Michael and Katherine defined the workshop this way: "So in this workshop you will be using your artistic skills to modify an everyday box or case into something that will send shivers down the spines of those nocturnal lurkers." What this means for traveling is that you not only will need to worry about the weight of your suitcase because of your clothes but also because of your art supplies. While I have a well-deserved reputation for bringing my entire house to drive-able workshops, I decided to go minimalistic for this one and stuffed all my assemblage crap into my checked luggage bag. Even after doing that, my suitcase only weighed in at 40 lbs.
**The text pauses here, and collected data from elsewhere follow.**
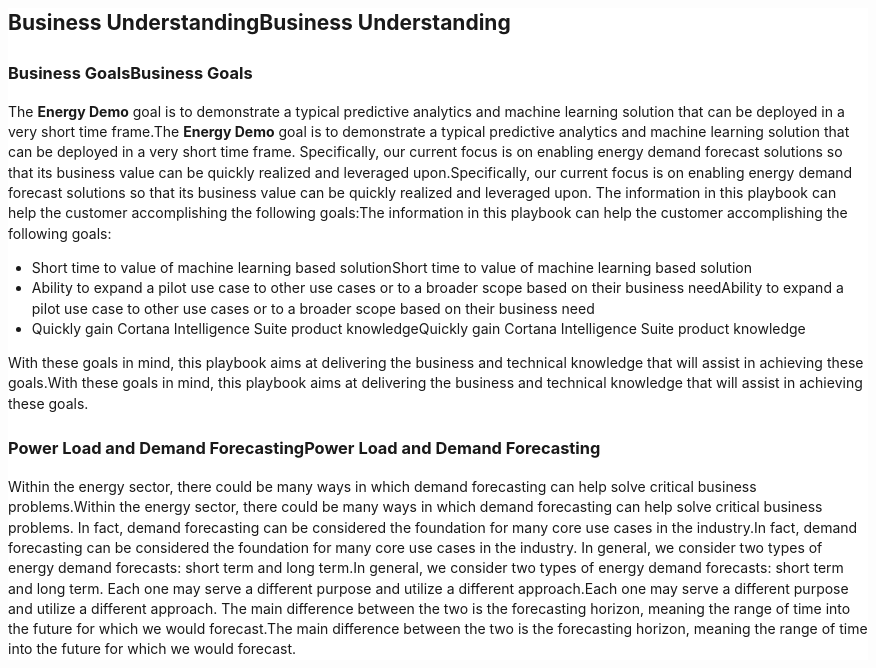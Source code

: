 ## <a name="business-understanding"></a><span data-ttu-id="338c9-160">Business Understanding</span><span class="sxs-lookup"><span data-stu-id="338c9-160">Business Understanding</span></span>
### <a name="business-goals"></a><span data-ttu-id="338c9-161">Business Goals</span><span class="sxs-lookup"><span data-stu-id="338c9-161">Business Goals</span></span>
<span data-ttu-id="338c9-162">The **Energy Demo** goal is to demonstrate a typical predictive analytics and machine learning solution that can be deployed in a very short time frame.</span><span class="sxs-lookup"><span data-stu-id="338c9-162">The **Energy Demo** goal is to demonstrate a typical predictive analytics and machine learning solution that can be deployed in a very short time frame.</span></span> <span data-ttu-id="338c9-163">Specifically, our current focus is on enabling energy demand forecast solutions so that its business value can be quickly realized and leveraged upon.</span><span class="sxs-lookup"><span data-stu-id="338c9-163">Specifically, our current focus is on enabling energy demand forecast solutions so that its business value can be quickly realized and leveraged upon.</span></span> <span data-ttu-id="338c9-164">The information in this playbook can help the customer accomplishing the following goals:</span><span class="sxs-lookup"><span data-stu-id="338c9-164">The information in this playbook can help the customer accomplishing the following goals:</span></span>

* <span data-ttu-id="338c9-165">Short time to value of machine learning based solution</span><span class="sxs-lookup"><span data-stu-id="338c9-165">Short time to value of machine learning based solution</span></span>
* <span data-ttu-id="338c9-166">Ability to expand a pilot use case to other use cases or to a broader scope based on their business need</span><span class="sxs-lookup"><span data-stu-id="338c9-166">Ability to expand a pilot use case to other use cases or to a broader scope based on their business need</span></span>
* <span data-ttu-id="338c9-167">Quickly gain Cortana Intelligence Suite product knowledge</span><span class="sxs-lookup"><span data-stu-id="338c9-167">Quickly gain Cortana Intelligence Suite product knowledge</span></span>

<span data-ttu-id="338c9-168">With these goals in mind, this playbook aims at delivering the business and technical knowledge that will assist in achieving these goals.</span><span class="sxs-lookup"><span data-stu-id="338c9-168">With these goals in mind, this playbook aims at delivering the business and technical knowledge that will assist in achieving these goals.</span></span>

### <a name="power-load-and-demand-forecasting"></a><span data-ttu-id="338c9-169">Power Load and Demand Forecasting</span><span class="sxs-lookup"><span data-stu-id="338c9-169">Power Load and Demand Forecasting</span></span>
<span data-ttu-id="338c9-170">Within the energy sector, there could be many ways in which demand forecasting can help solve critical business problems.</span><span class="sxs-lookup"><span data-stu-id="338c9-170">Within the energy sector, there could be many ways in which demand forecasting can help solve critical business problems.</span></span> <span data-ttu-id="338c9-171">In fact, demand forecasting can be considered the foundation for many core use cases in the industry.</span><span class="sxs-lookup"><span data-stu-id="338c9-171">In fact, demand forecasting can be considered the foundation for many core use cases in the industry.</span></span> <span data-ttu-id="338c9-172">In general, we consider two types of energy demand forecasts: short term and long term.</span><span class="sxs-lookup"><span data-stu-id="338c9-172">In general, we consider two types of energy demand forecasts: short term and long term.</span></span> <span data-ttu-id="338c9-173">Each one may serve a different purpose and utilize a different approach.</span><span class="sxs-lookup"><span data-stu-id="338c9-173">Each one may serve a different purpose and utilize a different approach.</span></span> <span data-ttu-id="338c9-174">The main difference between the two is the forecasting horizon, meaning the range of time into the future for which we would forecast.</span><span class="sxs-lookup"><span data-stu-id="338c9-174">The main difference between the two is the forecasting horizon, meaning the range of time into the future for which we would forecast.</span></span>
Being the only person on the planet who did not know Southwest flies direct to NOLA, I booked an early morning flight out of Milwaukee on United with a transfer in Chicago. The good news is it was only $336 round trip and I would get to NOLA early. The bad news was that Denice came to the airport to eat breakfast with me only to have us discover that the one decent restaurant at the airport has been remodeled and no longer is open to serve breakfast (at least on Sundays!).
Not my photo (I just wished I had taken it)
On the plane, my seatmate was opera singer Julia Benzinger from Connecticut who had just sung Beethoven's Ninth in Sheboygan the night before, had a big thick book along to read and was wearing a piece of steel wire jewelry. Yeah, we had a few things in common. Because the flight to Chicago takes approximately as long as it takes to get air born and land again, we talked almost the whole flight.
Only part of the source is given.